Q. At this time last year, you guys operated as if you had eight starters to pick from during Spring Training. How many do you feel like are in that same category, and given that obviously those eight didn't withstand the entire season, is the depth that you might have at starting pitching, is it more questionable than you had at this time a year ago, and do you feel like it's enough?
MIKE SCIOSCIA: I really think you've got to -- I mean, what happened last year to us, if that's the norm, we're in trouble. You can never build in for all the things that happened to us. You can't build in for Garrett, Heaney, Tropeano, Skaggs not coming back. And I'm not only talking about Shoe in September, but you can't build deep enough to absorb that. You can bring guys up, but they are not going to be to that level.
I think that the routine wear and tear of a rotation, you can always expect to use eight or nine guys, and I think we are eight or nine deep.
Q. You have eight or nine guys you feel comfortable starting a game?
MIKE SCIOSCIA: Yes. And hopefully we are not going to have to tap into the other three as much as we did last year, where some guys really had to push it.
Q. Will you do anything different in Spring Training as far as the way the pitchers prepare for the season?
MIKE SCIOSCIA: We think that it is tailored to a pitcher's needs on an individual basis, not just blanket the number of pitches they throw or how they stepped up is all based on a pitcher -- what we think the needs are and talking to the pitcher. We are not going to change anything. Some guys, some pitchers have some flukes through the season. No, the things that we looked at, we didn't see any indication that we need to overhaul some of the training things that we do, spring in particular.

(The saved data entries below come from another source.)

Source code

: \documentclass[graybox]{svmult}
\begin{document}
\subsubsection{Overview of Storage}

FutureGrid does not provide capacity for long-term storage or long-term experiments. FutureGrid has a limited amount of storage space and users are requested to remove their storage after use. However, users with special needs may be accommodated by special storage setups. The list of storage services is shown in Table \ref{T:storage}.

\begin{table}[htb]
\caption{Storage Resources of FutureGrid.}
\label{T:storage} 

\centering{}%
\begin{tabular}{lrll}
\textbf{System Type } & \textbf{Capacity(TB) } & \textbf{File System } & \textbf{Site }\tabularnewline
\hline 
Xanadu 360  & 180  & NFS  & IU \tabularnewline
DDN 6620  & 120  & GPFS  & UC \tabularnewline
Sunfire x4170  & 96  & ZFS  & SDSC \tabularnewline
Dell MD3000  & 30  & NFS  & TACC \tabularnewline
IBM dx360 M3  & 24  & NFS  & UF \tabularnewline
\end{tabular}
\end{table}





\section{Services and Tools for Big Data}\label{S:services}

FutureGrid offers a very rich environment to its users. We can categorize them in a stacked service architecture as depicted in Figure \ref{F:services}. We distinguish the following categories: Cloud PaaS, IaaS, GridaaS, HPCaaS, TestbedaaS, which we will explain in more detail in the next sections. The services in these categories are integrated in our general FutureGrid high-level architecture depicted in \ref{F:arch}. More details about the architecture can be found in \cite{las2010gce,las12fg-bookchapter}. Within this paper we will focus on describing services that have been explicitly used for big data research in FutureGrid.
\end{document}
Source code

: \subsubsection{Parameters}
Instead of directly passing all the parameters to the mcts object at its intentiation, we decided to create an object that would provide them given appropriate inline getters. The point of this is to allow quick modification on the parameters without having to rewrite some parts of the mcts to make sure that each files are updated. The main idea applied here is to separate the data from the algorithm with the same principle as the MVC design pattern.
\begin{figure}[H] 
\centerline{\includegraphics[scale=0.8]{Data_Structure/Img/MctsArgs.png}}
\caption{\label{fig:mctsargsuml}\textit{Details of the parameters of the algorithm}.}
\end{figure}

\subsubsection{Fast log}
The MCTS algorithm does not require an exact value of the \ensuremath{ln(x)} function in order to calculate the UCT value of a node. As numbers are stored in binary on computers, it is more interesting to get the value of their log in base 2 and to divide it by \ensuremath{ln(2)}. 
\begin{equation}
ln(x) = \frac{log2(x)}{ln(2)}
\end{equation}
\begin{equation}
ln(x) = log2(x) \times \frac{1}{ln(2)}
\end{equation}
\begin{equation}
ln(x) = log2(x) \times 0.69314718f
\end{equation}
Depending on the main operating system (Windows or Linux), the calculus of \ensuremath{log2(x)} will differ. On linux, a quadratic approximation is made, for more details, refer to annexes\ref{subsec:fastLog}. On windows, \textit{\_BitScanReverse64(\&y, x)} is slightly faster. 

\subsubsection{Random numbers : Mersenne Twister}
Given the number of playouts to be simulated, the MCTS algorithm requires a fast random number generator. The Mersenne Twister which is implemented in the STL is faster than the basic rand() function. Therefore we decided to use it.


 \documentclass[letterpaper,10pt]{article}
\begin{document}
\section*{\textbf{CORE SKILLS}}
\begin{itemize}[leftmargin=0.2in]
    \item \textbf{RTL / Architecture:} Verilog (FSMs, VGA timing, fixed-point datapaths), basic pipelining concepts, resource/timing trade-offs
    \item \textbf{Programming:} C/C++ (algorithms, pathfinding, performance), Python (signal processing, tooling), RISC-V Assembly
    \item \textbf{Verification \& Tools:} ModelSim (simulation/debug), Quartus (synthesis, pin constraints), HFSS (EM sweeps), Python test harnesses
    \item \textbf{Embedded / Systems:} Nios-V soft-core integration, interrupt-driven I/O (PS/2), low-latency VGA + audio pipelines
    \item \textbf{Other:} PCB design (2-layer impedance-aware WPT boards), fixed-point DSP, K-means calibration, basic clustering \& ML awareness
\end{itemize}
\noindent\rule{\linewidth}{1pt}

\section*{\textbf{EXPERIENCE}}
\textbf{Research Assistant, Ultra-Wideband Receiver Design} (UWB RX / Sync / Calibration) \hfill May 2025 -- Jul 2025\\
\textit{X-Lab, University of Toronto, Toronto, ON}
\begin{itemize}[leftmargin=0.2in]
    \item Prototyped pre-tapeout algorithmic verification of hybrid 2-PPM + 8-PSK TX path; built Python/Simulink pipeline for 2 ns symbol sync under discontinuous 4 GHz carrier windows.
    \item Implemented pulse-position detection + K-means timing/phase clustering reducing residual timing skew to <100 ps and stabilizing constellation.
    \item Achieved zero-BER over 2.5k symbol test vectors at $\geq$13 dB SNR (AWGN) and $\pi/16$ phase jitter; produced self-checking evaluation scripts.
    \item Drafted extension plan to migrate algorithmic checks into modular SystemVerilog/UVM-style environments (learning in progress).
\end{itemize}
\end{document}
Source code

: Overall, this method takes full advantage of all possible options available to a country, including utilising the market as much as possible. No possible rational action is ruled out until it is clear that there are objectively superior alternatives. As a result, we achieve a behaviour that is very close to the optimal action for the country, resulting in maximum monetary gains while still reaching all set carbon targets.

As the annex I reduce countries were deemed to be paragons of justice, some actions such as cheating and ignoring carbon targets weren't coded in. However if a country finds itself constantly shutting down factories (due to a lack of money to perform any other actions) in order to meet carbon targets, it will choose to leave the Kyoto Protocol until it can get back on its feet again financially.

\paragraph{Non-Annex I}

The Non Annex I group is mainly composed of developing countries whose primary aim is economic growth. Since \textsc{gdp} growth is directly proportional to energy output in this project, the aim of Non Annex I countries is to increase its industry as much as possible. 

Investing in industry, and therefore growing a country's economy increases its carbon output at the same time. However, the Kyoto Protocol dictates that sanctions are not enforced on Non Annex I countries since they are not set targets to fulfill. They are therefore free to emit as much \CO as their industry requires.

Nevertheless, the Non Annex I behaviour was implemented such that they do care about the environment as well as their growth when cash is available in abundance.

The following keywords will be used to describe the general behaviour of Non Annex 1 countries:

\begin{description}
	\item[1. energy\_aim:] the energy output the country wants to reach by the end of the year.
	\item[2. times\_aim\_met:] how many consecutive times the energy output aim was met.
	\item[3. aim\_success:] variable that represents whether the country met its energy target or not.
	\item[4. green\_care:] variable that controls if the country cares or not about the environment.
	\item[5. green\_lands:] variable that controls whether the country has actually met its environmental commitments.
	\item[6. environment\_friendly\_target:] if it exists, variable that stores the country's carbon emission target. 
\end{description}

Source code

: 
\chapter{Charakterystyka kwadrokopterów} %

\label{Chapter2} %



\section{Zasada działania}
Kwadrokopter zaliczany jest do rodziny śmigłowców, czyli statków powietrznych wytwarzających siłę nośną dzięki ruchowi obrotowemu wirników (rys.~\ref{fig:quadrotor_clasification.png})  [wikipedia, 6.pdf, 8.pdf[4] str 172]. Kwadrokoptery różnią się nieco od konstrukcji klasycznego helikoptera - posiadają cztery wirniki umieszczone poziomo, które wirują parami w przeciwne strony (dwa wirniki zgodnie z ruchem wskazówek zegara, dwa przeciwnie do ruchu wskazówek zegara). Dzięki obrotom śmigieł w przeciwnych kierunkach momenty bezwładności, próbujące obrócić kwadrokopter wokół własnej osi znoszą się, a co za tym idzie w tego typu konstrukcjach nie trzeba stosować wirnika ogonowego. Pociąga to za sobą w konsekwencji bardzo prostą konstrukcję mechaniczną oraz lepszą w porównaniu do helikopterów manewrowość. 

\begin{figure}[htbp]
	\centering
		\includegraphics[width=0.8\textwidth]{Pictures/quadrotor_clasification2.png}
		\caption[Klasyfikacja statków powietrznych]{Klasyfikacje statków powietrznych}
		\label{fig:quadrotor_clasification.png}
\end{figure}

Q. How much do you think the organization will be different from previous seasons under your former GM?
MIKE SCIOSCIA: From our perspective or what they are going to do up there? How it affects us?
I think we're pretty good. I think we're pretty good. I think we're pretty good, you know, in the way we integrated everything we're doing and how we're implementing. But like we spoke before, the vast majority of what the analytics is doing is on projected performance of players, which is different from --
Q. More from the front office --
MIKE SCIOSCIA: Right, than for us as far as what we do in the dugout. There's no doubt we've got a lot of things on shifting and a lot of things on probabilities. But the expanse of that will affect us by I think evaluating the players to a little deeper degree.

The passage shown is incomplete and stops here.